Quello di Martina Rossi non è stato un suicidio ma il tentativo estremo di sottrarsi a una violenza sessuale di gruppo. Questo il senso della requisitoria del sostituto procuratore generale di Cassazione Elisabetta Ceniccola che aveva chiesto di confermare la condanna a 3 anni per Luca Vanneschi e Alessandro Albertoni, i due aretini condannati per tentata violenza sessuale di gruppo al processo di Firenze sulla morte della ventenne genovese, deceduta il 3 agosto 2011 precipitando dalla terrazza del sesto piano dell'hotel 'Santa Ana' a Palma di Maiorca.

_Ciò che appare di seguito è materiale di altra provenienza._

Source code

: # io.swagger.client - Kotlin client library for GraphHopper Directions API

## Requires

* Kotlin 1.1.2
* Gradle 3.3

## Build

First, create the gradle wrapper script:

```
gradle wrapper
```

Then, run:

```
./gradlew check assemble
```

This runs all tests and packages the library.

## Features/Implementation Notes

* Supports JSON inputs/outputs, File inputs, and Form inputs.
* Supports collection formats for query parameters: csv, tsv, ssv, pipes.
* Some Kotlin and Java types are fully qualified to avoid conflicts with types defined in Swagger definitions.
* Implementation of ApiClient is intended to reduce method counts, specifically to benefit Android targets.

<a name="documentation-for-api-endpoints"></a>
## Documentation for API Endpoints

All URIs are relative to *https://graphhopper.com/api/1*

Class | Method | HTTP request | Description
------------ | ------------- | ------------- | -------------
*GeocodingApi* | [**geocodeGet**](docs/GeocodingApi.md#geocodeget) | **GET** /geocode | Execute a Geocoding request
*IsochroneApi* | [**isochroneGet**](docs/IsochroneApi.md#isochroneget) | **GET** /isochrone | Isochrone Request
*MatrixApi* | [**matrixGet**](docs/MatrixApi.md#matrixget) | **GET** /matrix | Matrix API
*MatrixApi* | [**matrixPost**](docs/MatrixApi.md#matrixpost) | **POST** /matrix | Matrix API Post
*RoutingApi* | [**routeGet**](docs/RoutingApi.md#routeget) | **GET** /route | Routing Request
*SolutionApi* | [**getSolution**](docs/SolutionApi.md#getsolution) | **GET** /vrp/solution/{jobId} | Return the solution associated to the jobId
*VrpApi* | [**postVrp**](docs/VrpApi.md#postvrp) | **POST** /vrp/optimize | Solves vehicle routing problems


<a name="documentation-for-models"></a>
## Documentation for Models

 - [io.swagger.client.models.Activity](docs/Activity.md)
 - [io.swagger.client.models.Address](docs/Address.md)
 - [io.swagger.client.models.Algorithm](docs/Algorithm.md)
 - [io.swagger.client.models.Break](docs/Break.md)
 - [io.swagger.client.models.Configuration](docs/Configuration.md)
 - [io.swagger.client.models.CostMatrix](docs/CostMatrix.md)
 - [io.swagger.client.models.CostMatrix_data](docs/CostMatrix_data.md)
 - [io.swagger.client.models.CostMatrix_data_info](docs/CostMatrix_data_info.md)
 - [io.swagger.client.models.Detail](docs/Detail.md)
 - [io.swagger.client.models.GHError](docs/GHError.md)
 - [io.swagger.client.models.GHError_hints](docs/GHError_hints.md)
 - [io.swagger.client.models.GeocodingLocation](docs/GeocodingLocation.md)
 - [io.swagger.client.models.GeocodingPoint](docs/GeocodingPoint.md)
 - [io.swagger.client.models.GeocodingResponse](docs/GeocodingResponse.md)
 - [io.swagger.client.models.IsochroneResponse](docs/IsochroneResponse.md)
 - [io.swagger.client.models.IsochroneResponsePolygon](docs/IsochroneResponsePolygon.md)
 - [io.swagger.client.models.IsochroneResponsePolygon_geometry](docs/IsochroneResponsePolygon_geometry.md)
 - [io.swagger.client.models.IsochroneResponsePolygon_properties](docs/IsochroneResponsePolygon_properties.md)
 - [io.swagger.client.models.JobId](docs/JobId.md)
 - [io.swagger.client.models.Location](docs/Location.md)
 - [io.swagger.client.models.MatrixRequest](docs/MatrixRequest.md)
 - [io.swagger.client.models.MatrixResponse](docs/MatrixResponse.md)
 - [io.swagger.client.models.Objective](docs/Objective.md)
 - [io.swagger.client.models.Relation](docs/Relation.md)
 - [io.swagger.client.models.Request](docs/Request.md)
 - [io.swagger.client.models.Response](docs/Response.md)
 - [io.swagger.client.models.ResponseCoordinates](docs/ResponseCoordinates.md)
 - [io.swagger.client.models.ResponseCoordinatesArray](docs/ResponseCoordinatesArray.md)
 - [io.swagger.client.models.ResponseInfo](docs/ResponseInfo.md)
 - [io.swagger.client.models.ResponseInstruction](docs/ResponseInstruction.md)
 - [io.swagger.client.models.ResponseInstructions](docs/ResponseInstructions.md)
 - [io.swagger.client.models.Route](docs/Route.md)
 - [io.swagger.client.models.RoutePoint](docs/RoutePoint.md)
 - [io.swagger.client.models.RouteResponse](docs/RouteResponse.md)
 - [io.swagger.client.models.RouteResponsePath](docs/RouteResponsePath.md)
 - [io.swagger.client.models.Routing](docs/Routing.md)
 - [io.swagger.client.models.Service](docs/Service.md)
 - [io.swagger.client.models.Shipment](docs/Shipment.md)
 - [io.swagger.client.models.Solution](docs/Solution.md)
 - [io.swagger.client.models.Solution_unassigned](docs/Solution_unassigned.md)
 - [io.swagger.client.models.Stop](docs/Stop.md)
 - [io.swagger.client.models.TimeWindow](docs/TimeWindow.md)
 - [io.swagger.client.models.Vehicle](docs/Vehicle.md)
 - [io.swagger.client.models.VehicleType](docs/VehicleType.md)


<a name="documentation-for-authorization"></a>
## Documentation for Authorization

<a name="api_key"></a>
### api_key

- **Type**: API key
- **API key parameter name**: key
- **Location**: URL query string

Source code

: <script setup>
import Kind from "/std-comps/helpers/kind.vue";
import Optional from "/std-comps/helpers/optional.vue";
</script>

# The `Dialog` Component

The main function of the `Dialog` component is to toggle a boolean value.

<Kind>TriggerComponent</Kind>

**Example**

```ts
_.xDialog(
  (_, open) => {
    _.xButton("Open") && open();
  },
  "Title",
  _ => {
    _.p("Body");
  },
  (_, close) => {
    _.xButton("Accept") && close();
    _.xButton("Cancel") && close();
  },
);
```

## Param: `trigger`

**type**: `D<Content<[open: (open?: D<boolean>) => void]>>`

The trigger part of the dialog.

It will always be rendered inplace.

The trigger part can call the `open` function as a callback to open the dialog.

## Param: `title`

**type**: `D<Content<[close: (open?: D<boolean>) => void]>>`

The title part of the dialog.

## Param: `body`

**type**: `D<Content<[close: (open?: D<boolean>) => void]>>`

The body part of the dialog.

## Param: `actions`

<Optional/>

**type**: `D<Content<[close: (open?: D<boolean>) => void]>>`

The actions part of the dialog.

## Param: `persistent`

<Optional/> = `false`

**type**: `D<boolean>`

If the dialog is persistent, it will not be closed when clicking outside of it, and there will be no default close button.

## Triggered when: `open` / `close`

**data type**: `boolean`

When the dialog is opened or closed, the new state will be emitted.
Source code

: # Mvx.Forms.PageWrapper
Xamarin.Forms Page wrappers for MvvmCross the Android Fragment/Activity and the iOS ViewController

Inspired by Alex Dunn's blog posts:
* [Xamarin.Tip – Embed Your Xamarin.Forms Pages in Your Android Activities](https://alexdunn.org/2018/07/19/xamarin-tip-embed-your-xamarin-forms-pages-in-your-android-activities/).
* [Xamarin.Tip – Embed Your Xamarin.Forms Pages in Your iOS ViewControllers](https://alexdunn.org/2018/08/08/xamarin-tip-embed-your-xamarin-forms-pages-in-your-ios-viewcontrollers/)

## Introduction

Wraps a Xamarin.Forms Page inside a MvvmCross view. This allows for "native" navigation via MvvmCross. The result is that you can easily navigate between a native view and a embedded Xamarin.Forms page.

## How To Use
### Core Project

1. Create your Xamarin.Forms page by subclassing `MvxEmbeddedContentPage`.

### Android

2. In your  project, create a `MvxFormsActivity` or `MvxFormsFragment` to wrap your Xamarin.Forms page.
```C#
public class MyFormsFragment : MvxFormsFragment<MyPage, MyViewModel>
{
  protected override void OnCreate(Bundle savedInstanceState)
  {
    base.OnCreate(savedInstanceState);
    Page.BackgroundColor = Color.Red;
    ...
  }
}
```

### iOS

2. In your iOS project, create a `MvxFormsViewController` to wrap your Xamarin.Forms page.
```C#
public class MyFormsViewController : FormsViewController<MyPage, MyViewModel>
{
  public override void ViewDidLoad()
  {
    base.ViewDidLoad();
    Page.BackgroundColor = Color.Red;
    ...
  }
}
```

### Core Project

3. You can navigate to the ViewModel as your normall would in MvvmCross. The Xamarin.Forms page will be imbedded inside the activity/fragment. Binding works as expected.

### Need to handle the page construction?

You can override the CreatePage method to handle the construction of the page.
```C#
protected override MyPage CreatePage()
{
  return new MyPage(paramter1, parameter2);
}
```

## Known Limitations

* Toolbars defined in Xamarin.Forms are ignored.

"La compresenza di Vanneschi ha determinato il rafforzamento del proposito criminale di Albertoni e ha influito negativamente sulla possibilità di difesa di Martina, che si è sentita in soggezione e impossibilitata a difendersi - ha detto il sostituto pg in aula in merito all'accusa di tentato stupro di gruppo- Fatto che ha impedito alla ragazza di uscire dalla stanza usando la via più facile, la porta. Per questo Martina ha cercato di fuggire, mettendo a rischio la sua vita, scavalcando la balaustra del terrazzo, ma non si è gettata con intento suicida" ha sottolineato. E ha aggiunto: "Martina quando è morta non aveva i pantaloncini, che non sono stati ritrovati, come anche le ciabatte". E ancora, ci sono "i graffi sul collo di Albertoni, evidenti ed emersi in tutti i diversi gradi del processo" come "i segni sulla vittima, incompatibili con la caduta dal terrazzo precipitazione".